Chelsio Paper: RoCE vs iWARP
We have found from our experience that Chelsio’s Linux drivers can be difficult to install in comparison to the Mellanox OFED driver package. On the other hand, we find that Chelsio’s Windows drivers behave much better on Windows-based operating systems. Especially in dual-CPU workstations, a higher performance can be seen compared to Mellanox. Unfortunately, the two RDMA standards are not cross-compatible with each other, which means that a decision needs to be made on which one to use.
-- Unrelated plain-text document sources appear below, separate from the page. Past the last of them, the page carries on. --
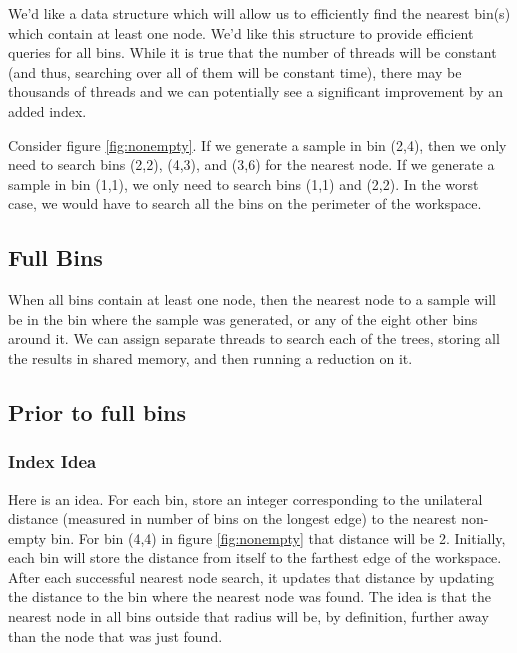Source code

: \begin{figure}[h]
\begin{centering}
    \texttt{[image: \\figfile\{fig/nonempty\_search]}}
    \caption{Non-empty Search}
    \label{fig:nonempty}
\end{centering}
\end{figure}


We'd like a data structure which will allow us to efficiently find the nearest bin(s) which contain at least one node. We'd like this structure to provide efficient queries for all bins. While it is true that the number of threads will be constant (and thus, searching over all of them will be constant time), there may be thousands of threads and we can potentially see a significant improvement by an added index. 

Consider figure \ref{fig:nonempty}. If we generate a sample in bin (2,4), then we only need to search bins (2,2), (4,3), and (3,6) for the nearest node. If we generate a sample in bin (1,1), we only need to search bins (1,1) and (2,2). In the worst case, we would have to search all the bins on the perimeter of the workspace. 

\subsection{Full Bins}

When all bins contain at least one node, then the nearest node to a sample will be in the bin where the sample was generated, or any of the eight other bins around it. We can assign separate threads to search each of the trees, storing all the results in shared memory, and then running a reduction on it. 

\subsection{Prior to full bins}

\subsubsection{Index Idea}

Here is an idea. For each bin, store an integer corresponding to the unilateral distance (measured in number of bins on the longest edge) to the nearest non-empty bin. For bin (4,4) in figure \ref{fig:nonempty} that distance will be 2. Initially, each bin will store the distance from itself to the farthest edge of the workspace. After each successful nearest node search, it updates that distance by updating the distance to the bin where the nearest node was found. The idea is that the nearest node in all bins outside that radius will be, by definition, further away than the node that was just found.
How Much Faster is RDMA Compared to TCP?
Mellanox, an established networking equipment manufacturer, has published the following interesting white paper on the benefits of RDMA in which they have compared different performance metrics of TCP against RoCE with SMB Direct. RoCE has outperformed TCP in every metric in a 25GbE setup. Read and write bandwidth is approximately 30% higher with a more efficient CPU utilization – particularly for the read operations where the results differ about 50%. This is especially good news for media workflows which are known to be quite read-heavy and require the usage of CPU-hungry applications.
Mellanox: Benefits of RDMA over Routed Fabrics
Nvidia, which is the new owner of Mellanox, also published a similar test in which they compared TCP to RoCE with NFS through a 100GbE connection. Their findings show a 2 to 3 times higher bandwidth when a block size of 128KB is used and about 1,5 times higher IOPs values with 2KB and 8KB block sizes.
RDMA and ELEMENTS
Until recently using Fibre Channel was the only way to achieve the performance required for demanding media workflows. Thanks to our NVMe-powered ELEMENTS BOLT, this is now a thing of the past. Soon, speeds of up to 70 Gigabytes per second per chassis and practically instant data access can make an Ethernet connection seem impossibly fast. Adding RDMA to the mix (which we have implemented since 2017) allows us to scale NAS performance and get the most out of flash-based storage like BOLT. With RDMA, the overall scalability of the environment grows and allows your facility access to the most demanding workflows – without the need for a large investment into another type of network (or more clearly Fibre Channel) infrastructure. We recommend reading our Bulletproof solution for 4K HDR framestack workflows blog to find out just how simple and cost-efficient a high-performance environment can be.
RDMA is a technology that is hugely beneficial to media workflows. Not only does it increase the connection throughput by a significant margin, but it also brings lower latency compared to TCP. By bypassing the operating systems networking stack and allowing the network adapter direct access to application memory, RDMA significantly reduces CPU utilization on both the host and the server side. This is of great value for media use cases as the freed-up CPU resources can be used by the applications, for example, to reduce the time it takes to render a timeline. RDMA is also a great match with flash-based storage as it helps to solve the transmission bottleneck by allowing more efficient utilization of the performance offered by the storage.
RDMA can bring clear performance benefits to your storage environment and allow for workflows that would otherwise not be possible.